Mas, no quadro maior, esse conflito e a degradação do clima também são sintomas da falência de como a civilização humana está estruturada — sintomas que incluem também a pandemia, 6ª extinção em massa, desigualdade extrema (1% da humanidade tem mais da metade de toda riqueza), ascensão protofascista, atitudes supremacistas etc.

Diante disso, quem não está perturbado provavelmente está mal-informado, ainda mais levando em conta o asfixiante consenso fabricado de que o atual sistema político-econômico, baseado em exploração e dominação (do qual o socialismo chinês não se exclui), seria a única coisa que funciona para a humanidade.

Essa história é reforçada constantemente na mídia e, consequentemente, por nós mesmos. É uma ideologia que também impregna a não-ficção, além da política e economia, como em influentes narrativas da história da humanidade que aplicam retroativamente uma ótica neoliberalista, defendendo noções como "nunca houve tanto progresso como hoje", "a natureza é uma máquina", "não há alternativas viáveis ao modelo atual", como fazem Steven Pinker (em "O Novo Iluminismo") ou Yuval Noah Harari (autor do best-seller "Sapiens").

Mas um livro que peguei recentemente permite um respiro aliviado diante dessas ideias: "The Dawn of Everything" (O Amanhecer de Todas as Coisas) de David Graeber e David Wengrow. A tese da obra é que a atual desigualdade, e o modo como travamos na ideia de que tudo bem uma elite explorar a maioria e tudo ao redor, não é consequência de uma suposta natureza humana.

Baseados em recentes descobertas arqueológicas que ainda não foram integradas ao conhecimento dominante, os autores desmontam alguns mitos que eram dados como certos. Por exemplo, o de que a igualdade sem hierarquias só pode existir em pequenas tribos (não, várias das primeiras grandes cidades eram organizadas politicamente de forma igualitária), de que sociedades complexas necessariamente implicam desigualdade e exploração, de que bandos de caçadores nômades viviam num tipo de utopia natural (não, havia também exploração e desigualdade) ou de que as sociedades evoluem em mão única a partir de uma "igualdade primitiva" para uma "desigualdade civilizada" (não, essas opções também se alternam ao longo da história, havendo por exemplo "regressão").

Segundo os autores, a história da humanidade é muito mais flexível do que é imaginado. A noção de que nosso atual estágio é um tipo de ápice civilizatório é só isso: uma ideia (na verdade, uma ideologia com interesses). Sociedades humanas ao longo de dezenas de milhares de anos estiveram sempre experimentando diferentes formas de organização política e econômica, desde complexas sociedades igualitárias até a mais abjeta plutocracia, sem nenhuma direção pré-definida.

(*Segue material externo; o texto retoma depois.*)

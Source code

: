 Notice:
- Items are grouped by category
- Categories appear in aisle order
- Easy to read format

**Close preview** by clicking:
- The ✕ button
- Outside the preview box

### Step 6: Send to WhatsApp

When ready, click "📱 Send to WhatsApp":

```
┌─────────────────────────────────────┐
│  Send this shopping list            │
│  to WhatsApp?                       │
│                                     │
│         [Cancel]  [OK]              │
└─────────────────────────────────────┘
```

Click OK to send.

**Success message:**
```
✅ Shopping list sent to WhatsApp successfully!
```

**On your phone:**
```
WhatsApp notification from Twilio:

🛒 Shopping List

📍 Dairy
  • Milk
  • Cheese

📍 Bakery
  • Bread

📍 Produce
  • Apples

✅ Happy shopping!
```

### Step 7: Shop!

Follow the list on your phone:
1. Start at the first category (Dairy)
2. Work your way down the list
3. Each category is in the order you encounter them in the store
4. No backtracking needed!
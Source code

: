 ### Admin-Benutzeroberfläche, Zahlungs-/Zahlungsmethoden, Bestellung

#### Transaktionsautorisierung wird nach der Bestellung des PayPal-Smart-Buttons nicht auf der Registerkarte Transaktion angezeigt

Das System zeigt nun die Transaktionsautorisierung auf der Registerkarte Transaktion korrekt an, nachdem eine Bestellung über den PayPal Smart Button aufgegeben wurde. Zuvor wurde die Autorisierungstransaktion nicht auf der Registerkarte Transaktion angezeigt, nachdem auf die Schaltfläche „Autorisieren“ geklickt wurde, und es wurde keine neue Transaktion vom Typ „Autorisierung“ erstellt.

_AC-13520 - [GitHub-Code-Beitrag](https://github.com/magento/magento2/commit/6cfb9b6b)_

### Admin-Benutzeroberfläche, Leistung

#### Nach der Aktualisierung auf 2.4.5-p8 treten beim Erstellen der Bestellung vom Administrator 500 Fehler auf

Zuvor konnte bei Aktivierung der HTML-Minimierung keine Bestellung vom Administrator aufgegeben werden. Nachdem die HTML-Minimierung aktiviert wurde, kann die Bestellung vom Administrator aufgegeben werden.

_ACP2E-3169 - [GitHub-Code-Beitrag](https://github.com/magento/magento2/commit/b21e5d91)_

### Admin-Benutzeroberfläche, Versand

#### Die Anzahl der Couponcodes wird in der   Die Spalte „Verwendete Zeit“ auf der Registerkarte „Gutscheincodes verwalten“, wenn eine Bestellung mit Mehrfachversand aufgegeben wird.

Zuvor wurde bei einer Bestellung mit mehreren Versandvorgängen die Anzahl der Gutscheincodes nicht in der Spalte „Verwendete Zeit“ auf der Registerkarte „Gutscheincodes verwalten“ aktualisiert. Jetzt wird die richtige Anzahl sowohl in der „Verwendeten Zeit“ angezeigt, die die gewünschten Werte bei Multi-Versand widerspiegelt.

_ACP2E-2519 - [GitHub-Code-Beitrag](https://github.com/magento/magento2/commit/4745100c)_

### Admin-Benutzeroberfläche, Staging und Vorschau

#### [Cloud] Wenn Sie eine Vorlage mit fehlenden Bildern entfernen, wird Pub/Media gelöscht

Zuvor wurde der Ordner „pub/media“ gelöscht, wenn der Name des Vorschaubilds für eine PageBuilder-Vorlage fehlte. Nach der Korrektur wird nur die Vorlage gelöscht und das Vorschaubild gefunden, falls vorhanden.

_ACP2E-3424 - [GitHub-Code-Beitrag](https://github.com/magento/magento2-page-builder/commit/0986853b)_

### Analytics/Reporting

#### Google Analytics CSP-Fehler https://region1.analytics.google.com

Acredito que, se hoje há um ápice, ele é apenas o teto, o fim da linha, de um tipo de organização que leva ao colapso, como as múltiplas crises atuais demonstram. Muitas civilizações caíram ao longo da história, a diferença é que hoje a civilização humana engloba o planeta; consequentemente, assim também será o colapso, caso não possamos reconhecer isso a tempo.